A Truel

Date: 6 Mar 1995 22:17:31 -0500
From: Anonymous
Subject: Truel

  Here's a puzzler for you all:  You and two of your friends 
get into a dispute and decide to solve it with a "truel", a 
three way duel.  Friend #1 is a crack shot, never missing 
his target.  Friend #2 hits his target 2/3 of the time.  You 
hit your target 1/3 of the time.  It is decided that you will 
take the first shot, the 2/3 marksman will take the second  
shot (if still alive) and the 100% marksman will go last.  
This will continue until there is only one left alive.  On
your turn you get to fire one bullet.
 
  You get to go first.  In order to maximize your chances of 
living thru this, where should you take your opening shot?  
And what are your chances of winning the truel if you 
follow this strategy?
 
  Thanks for taking the time with this,
 
  Dave Zechiel

Date: 8 Mar 1995 15:40:20 -0500
From: Dr.

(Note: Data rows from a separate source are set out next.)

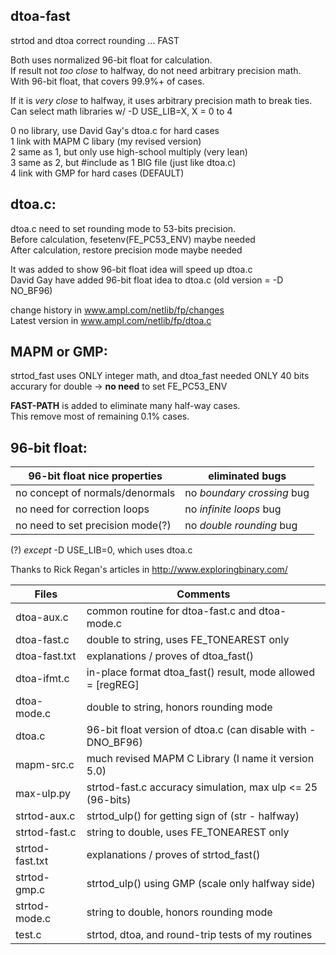 ## dtoa-fast		
strtod and dtoa correct rounding ... FAST		
		
Both uses normalized 96-bit float for calculation.		
If result not *too close* to halfway, do not need arbitrary precision math.		
With 96-bit float, that covers 99.9%+ of cases.		
		
If it is *very close* to halfway, it uses arbitrary precision math to break ties.		
Can select math libraries w/ -D USE_LIB=X, X = 0 to 4		
		
0   no library, use David Gay's dtoa.c for hard cases		
1   link with MAPM C libary (my revised version)		
2   same as 1, but only use high-school multiply (very lean)		
3   same as 2, but #include as 1 BIG file (just like dtoa.c)		
4   link with GMP for hard cases (DEFAULT)		
		
## dtoa.c:		
dtoa.c need to set rounding mode to 53-bits precision.		
Before calculation, fesetenv(FE_PC53_ENV) maybe needed		
After calculation, restore precision mode maybe needed		
		
It was added to show 96-bit float idea will speed up dtoa.c		
David Gay have added 96-bit float idea to dtoa.c (old version = -D NO_BF96)		
		
change history in www.ampl.com/netlib/fp/changes		
Latest version in www.ampl.com/netlib/fp/dtoa.c		
		
## MAPM or GMP:		
strtod_fast uses ONLY integer math, and dtoa_fast needed ONLY 40 bits		
accurary for double -> **no need** to set FE_PC53_ENV		
		
**FAST-PATH** is added to eliminate many half-way cases.		
This remove most of remaining 0.1% cases.		
		
## 96-bit float:		
| 96-bit float nice properties     | eliminated bugs |		
| ----------------------------     | --------------- |		
| no concept of normals/denormals  | no *boundary crossing* bug |		
| no need for correction loops     | no *infinite loops* bug    |		
| no need to set precision mode(?) | no *double rounding* bug   |		
		
(?) *except* -D USE_LIB=0, which uses dtoa.c		
		
Thanks to Rick Regan's articles in http://www.exploringbinary.com/		
		
| Files           | Comments |		
| -----           | -------- |		
| dtoa-aux.c      | common routine for dtoa-fast.c and dtoa-mode.c              |		
| dtoa-fast.c     | double to string, uses FE_TONEAREST only                    |		
| dtoa-fast.txt   | explanations / proves of dtoa_fast()                        |		
| dtoa-ifmt.c     | in-place format dtoa_fast() result, mode allowed = [regREG] |		
| dtoa-mode.c     | double to string, honors rounding mode                      |		
| dtoa.c          | 96-bit float version of dtoa.c (can disable with -DNO_BF96) |		
| mapm-src.c      | much revised MAPM C Library (I name it version 5.0)         |		
| max-ulp.py      | strtod-fast.c accuracy simulation, max ulp <= 25 (96-bits)  |		
| strtod-aux.c    | strtod_ulp() for getting sign of (str - halfway)            |		
| strtod-fast.c   | string to double, uses FE_TONEAREST only                    |		
| strtod-fast.txt | explanations / proves of strtod_fast()                      |		
| strtod-gmp.c    | strtod_ulp() using GMP (scale only halfway side)            |		
| strtod-mode.c   | string to double, honors rounding mode                      |		
| test.c          | strtod, dtoa, and round-trip tests of my routines           |		
		
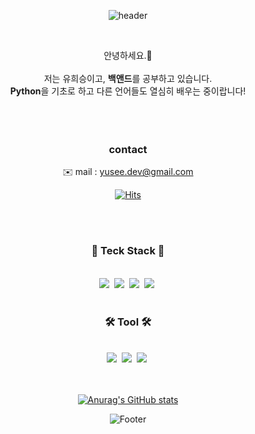 <div align="center">
  


![header](https://capsule-render.vercel.app/api?type=Waving&color=ABCCEB&height=300&section=header&text=welcome&fontColor=ffffff&fontSize=90&fontAlignY=45&desc=yuSee%20GitHub&descAlign=63&descSize=24 )

</center>

<br/> <center>안녕하세요.👋</center>
<br/> 저는 유희승이고, <strong>백앤드</strong>를 공부하고 있습니다.
<br/> <strong>Python</strong>을 기초로 하고 다른 언어들도 열심히 배우는 중이랍니다!
<br/>
<br/>
<br/>
<br/>


### contact 
✉️ mail : yusee.dev@gmail.com

[![Hits](https://hits.seeyoufarm.com/api/count/incr/badge.svg?url=https%3A%2F%2Fgithub.com%2FplaySeung%2Fhit-counter&count_bg=%23ABCCEB&title_bg=%23555555&icon=&icon_color=%23FFFFFF&title=hits&edge_flat=false)](https://hits.seeyoufarm.com)

<br/>
<br/>

### 🧰 Teck Stack 🧰
<br/>
<a>
<img src="https://img.shields.io/badge/Python-3766AB?style=flat-square&logo=&logoColor=white"/></a>&nbsp 
<img src="https://img.shields.io/badge/Javascript-F7DF1E?style=flat-square&logo=&logoColor=white"/></a>&nbsp 
<img src="https://img.shields.io/badge/Java-red?style=flat-square&logo=JAVA&logoColor=white"/></a>&nbsp 
<img src="https://img.shields.io/badge/MySQL-4479A1?style=flat-square&logo=JAVA&logoColor=white"/></a>&nbsp 

<br/>
<br/>

### 🛠️ Tool 🛠️

<br/>
<a>
<img src="https://img.shields.io/badge/Flask-000000?style=flat-square&logo=flask&logoColor=white"/></a>&nbsp 
<img src="https://img.shields.io/badge/Django-092E20?style=flat-square&logo=django&logoColor=white"/></a>&nbsp 
<img src="https://img.shields.io/badge/Spring-6DB33F?style=flat-square&logo=spring&logoColor=white"/></a>&nbsp 

<br/>
<br/>
<br/>

[![Anurag's GitHub stats](https://github-readme-stats.vercel.app/api?username=playSeung)](https://github.com/playSeung/github-readme-stats)

![Footer](https://capsule-render.vercel.app/api?type=waving&color=ABCCEB&height=200&section=footer)

</div>
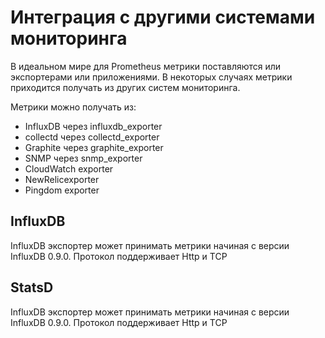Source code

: # Интеграция с другими системами мониторинга

В идеальном мире для Prometheus метрики поставляются или экспортерами  или приложениями. В некоторых случаях метрики приходится получать из других систем мониторинга.

Метрики можно получать из:
* InfluxDB через influxdb_exporter
* collectd через collectd_exporter
* Graphite через graphite_exporter
* SNMP через snmp_exporter
* CloudWatch  exporter
* NewRelicexporter
* Pingdom exporter

## InfluxDB
InfluxDB  экспортер может принимать метрики начиная с версии InfluxDB 0.9.0. Протокол поддерживает Http  и TCP 


## StatsD
InfluxDB  экспортер может принимать метрики начиная с версии InfluxDB 0.9.0. Протокол поддерживает Http  и TCP 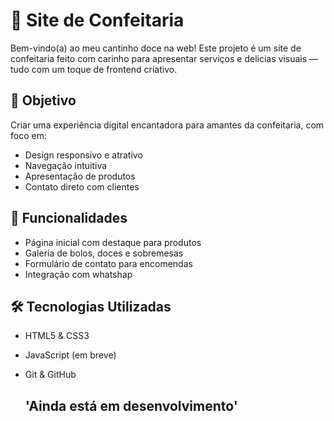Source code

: # 🍰 Site de Confeitaria

Bem-vindo(a) ao meu cantinho doce na web! Este projeto é um site de confeitaria feito com carinho para apresentar serviços e delícias visuais — tudo com um toque de frontend criativo.

## 🎯 Objetivo

Criar uma experiência digital encantadora para amantes da confeitaria, com foco em:

- Design responsivo e atrativo
- Navegação intuitiva
- Apresentação de produtos 
- Contato direto com clientes

## 🧁 Funcionalidades

- Página inicial com destaque para produtos 
- Galeria de bolos, doces e sobremesas
- Formulário de contato para encomendas
- Integração com whatshap 

## 🛠️ Tecnologias Utilizadas

- HTML5 & CSS3
- JavaScript (em breve)
- Git & GitHub

  ## 'Ainda está em desenvolvimento' ##

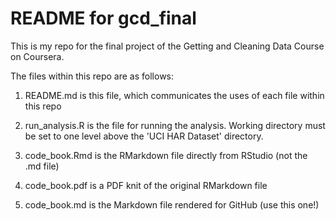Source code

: # README for gcd_final 

This is my repo for the final project of the Getting and Cleaning Data Course on Coursera.

The files within this repo are as follows:

1. README.md is this file, which communicates the uses of each file within this repo

2. run_analysis.R is the file for running the analysis.  Working directory must be set to one level above the 'UCI HAR Dataset' directory. 

3. code_book.Rmd is the RMarkdown file directly from RStudio (not the .md file)

4. code_book.pdf is a PDF knit of the original RMarkdown file

5. code_book.md is the Markdown file rendered for GitHub (use this one!)

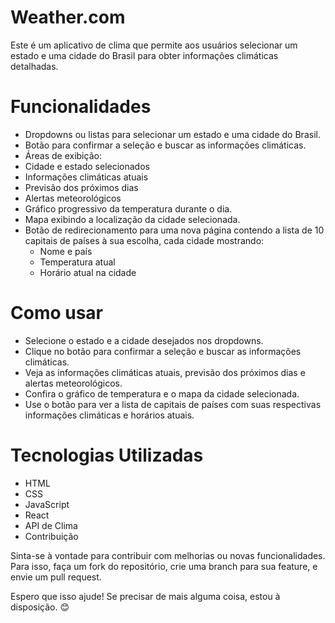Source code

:# Weather.com #
Este é um aplicativo de clima que permite aos usuários selecionar um estado e uma cidade do Brasil para obter informações climáticas detalhadas.

# Funcionalidades #
* Dropdowns ou listas para selecionar um estado e uma cidade do Brasil.
* Botão para confirmar a seleção e buscar as informações climáticas.
* Áreas de exibição: 
* Cidade e estado selecionados
* Informações climáticas atuais
* Previsão dos próximos dias
* Alertas meteorológicos
* Gráfico progressivo da temperatura durante o dia.
* Mapa exibindo a localização da cidade selecionada.
* Botão de redirecionamento para uma nova página contendo a lista de 10 capitais de países à sua escolha, cada cidade mostrando:
  * Nome e país
  * Temperatura atual
  * Horário atual na cidade
    
# Como usar #
* Selecione o estado e a cidade desejados nos dropdowns.
* Clique no botão para confirmar a seleção e buscar as informações climáticas.
* Veja as informações climáticas atuais, previsão dos próximos dias e alertas meteorológicos.
* Confira o gráfico de temperatura e o mapa da cidade selecionada.
* Use o botão para ver a lista de capitais de países com suas respectivas informações climáticas e horários atuais.

# Tecnologias Utilizadas #
* HTML
* CSS
* JavaScript
* React
* API de Clima
* Contribuição

Sinta-se à vontade para contribuir com melhorias ou novas funcionalidades. Para isso, faça um fork do repositório, crie uma branch para sua feature, e envie um pull request.

Espero que isso ajude! Se precisar de mais alguma coisa, estou à disposição. 😊
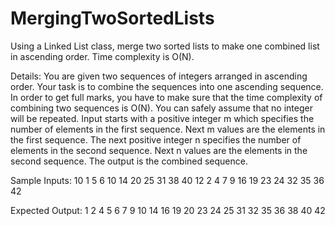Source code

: # MergingTwoSortedLists
Using a Linked List class, merge two sorted lists to make one combined list in ascending order. Time complexity is O(N).

Details:
You are given two sequences of integers arranged in ascending order. Your task is to combine the sequences into one ascending sequence. In order to get full marks, you have to make sure that the time complexity of combining two
sequences is O(N). You can safely assume that no integer will be repeated. Input starts with a positive integer m which specifies the number of elements in the first sequence. Next m values are the elements in the first sequence. The next positive
integer n specifies the number of elements in the second sequence. Next n values are the elements in the second sequence. The output is the combined sequence.

Sample Inputs: 
10 1 5 6 10 14 20 25 31 38 40
12 2 4 7 9 16 19 23 24 32 35 36 42

Expected Output:
1 2 4 5 6 7 9 10 14 16 19 20 23 24 25 31 32 35 36 38 40 42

Ken
Subject: Re: Truel

Hello there!

I'll give you a couple of hints about how to get started on 
this problem, and then see if you can take it from there.  
Basically, you want to build a tree of all the various 
possibilities.  Let's call you by the variable A, the 2/3 
marksman by the variable B, and the 100% marksman by 
the variable C.

In the first move, you can either aim at B or C, and let's 
denote that by A>B and A>C.  Let's denote a hit by a @ 
(bull's eye) and a miss by a ~ (a tilde, which is used to 
spell the word pinata, which you try to hit when you're 
blindfolded, and so you usually miss).  So the beginning 
of the tree would look like this:

Move 1:                A>B                    A>C
                  @=1/3/ \~=2/3          @=1/3/ \~=2/3
                B dies/   \ B lives    C dies/   \C lives
          C>A, A dies/    /\             B>A/ B>A/\B>C
              C wins  B>C/  \B>A           /\
                                     @=2/3/  \~=1/3
                                   A dies/    \A lives
                                    B wins     \A>B
                                               /\
                                         @=1/3/  \~=2/3
                                       B dies/    \B lives
                                       A wins

You can tell when any branch has terminated, because you 
can follow it up to the top and you'll pass exactly 2 "dies."  
Can you complete the chart now?  One more thing to keep in 
mind: the other two players are trying to win, too.  So for 
instance, in the fork in the first tree, there aren't 50/50 odds 
that B will aim at C.  Rather, B will look at the situation and 
figure out what strategy is best for himself.  So unless it 
coincidentally ends up being even 50/50 odds, that fork will 
be eliminated, and we'll have only B>C or B>A.  For 
instance, if C is shooting and there are still 3 shooters left, C 
will certainly shoot B, because then A will only have a 1/3 
chance of hitting C on the next shot, compared with B's 2/3 
chance.

What will save this puzzle from being hopelessly difficult is 
the fact that whenever C shoots, a player gets eliminated.  
That's a big help, because that means that the only time the 
shooting can conceivably go on forever is when C is the first 
to die and A & B duke it out.

Once you've completed the tree, you can find out the total 
probability each player has of survival by finding all the 
branches that win for each player, and then multiplying 
together all the different probabilities down the path that led 
to that termination.  This will be the total probability of that
branch's outcome.

By the way, you may want to investigate what happens if 
you shoot your first shot in the air, as opposed to aiming at 
one of the other two folks.  Just for fun.

Incidentally, I thought the line "you and two of your 
_friends_" was a funny set-up for this puzzle.

-Ken "Dr." Math